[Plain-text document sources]
Content starts

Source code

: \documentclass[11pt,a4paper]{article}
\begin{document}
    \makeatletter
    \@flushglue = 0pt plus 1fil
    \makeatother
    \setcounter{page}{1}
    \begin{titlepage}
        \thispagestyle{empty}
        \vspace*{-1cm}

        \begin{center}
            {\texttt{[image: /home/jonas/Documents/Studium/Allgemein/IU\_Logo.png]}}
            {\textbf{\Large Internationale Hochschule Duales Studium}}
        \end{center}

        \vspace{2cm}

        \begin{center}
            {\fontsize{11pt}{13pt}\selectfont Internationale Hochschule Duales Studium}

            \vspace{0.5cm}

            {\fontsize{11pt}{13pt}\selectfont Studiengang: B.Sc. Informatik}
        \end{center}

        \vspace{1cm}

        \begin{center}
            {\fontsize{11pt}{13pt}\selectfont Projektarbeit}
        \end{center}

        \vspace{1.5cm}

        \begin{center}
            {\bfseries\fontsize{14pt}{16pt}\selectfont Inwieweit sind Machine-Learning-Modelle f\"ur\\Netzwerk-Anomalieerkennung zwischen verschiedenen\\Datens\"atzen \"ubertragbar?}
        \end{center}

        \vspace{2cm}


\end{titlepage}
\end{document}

Content ends
Content starts

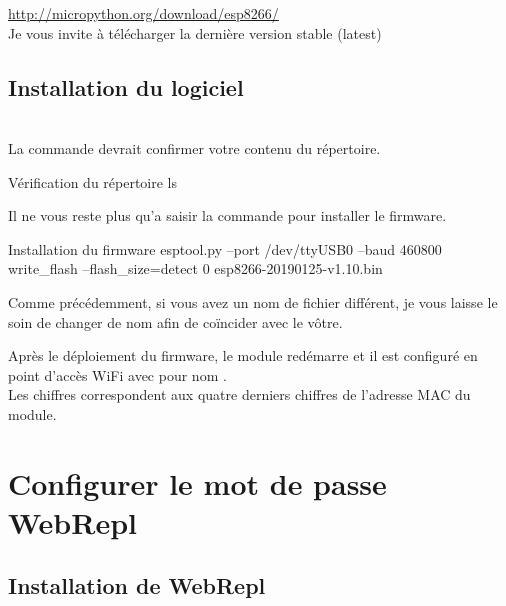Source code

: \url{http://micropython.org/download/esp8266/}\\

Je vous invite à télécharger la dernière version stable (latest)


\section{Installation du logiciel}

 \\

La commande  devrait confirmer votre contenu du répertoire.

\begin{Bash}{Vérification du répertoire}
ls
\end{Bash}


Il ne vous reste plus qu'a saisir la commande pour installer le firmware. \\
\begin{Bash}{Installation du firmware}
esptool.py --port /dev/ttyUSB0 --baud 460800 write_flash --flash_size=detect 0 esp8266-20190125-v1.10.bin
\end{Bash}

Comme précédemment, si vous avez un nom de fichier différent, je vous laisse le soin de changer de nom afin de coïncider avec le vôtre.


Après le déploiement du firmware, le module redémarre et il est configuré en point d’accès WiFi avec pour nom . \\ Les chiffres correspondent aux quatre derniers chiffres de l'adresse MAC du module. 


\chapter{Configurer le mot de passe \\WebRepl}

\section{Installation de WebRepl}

Content ends

Exercise goal → For every line in the data above that holds "vous", return the line itself.

Exercise result →
Je vous invite à télécharger la dernière version stable (latest)
Il ne vous reste plus qu'a saisir la commande pour installer le firmware. \\
Comme précédemment, si vous avez un nom de fichier différent, je vous laisse le soin de changer de nom afin de coïncider avec le vôtre.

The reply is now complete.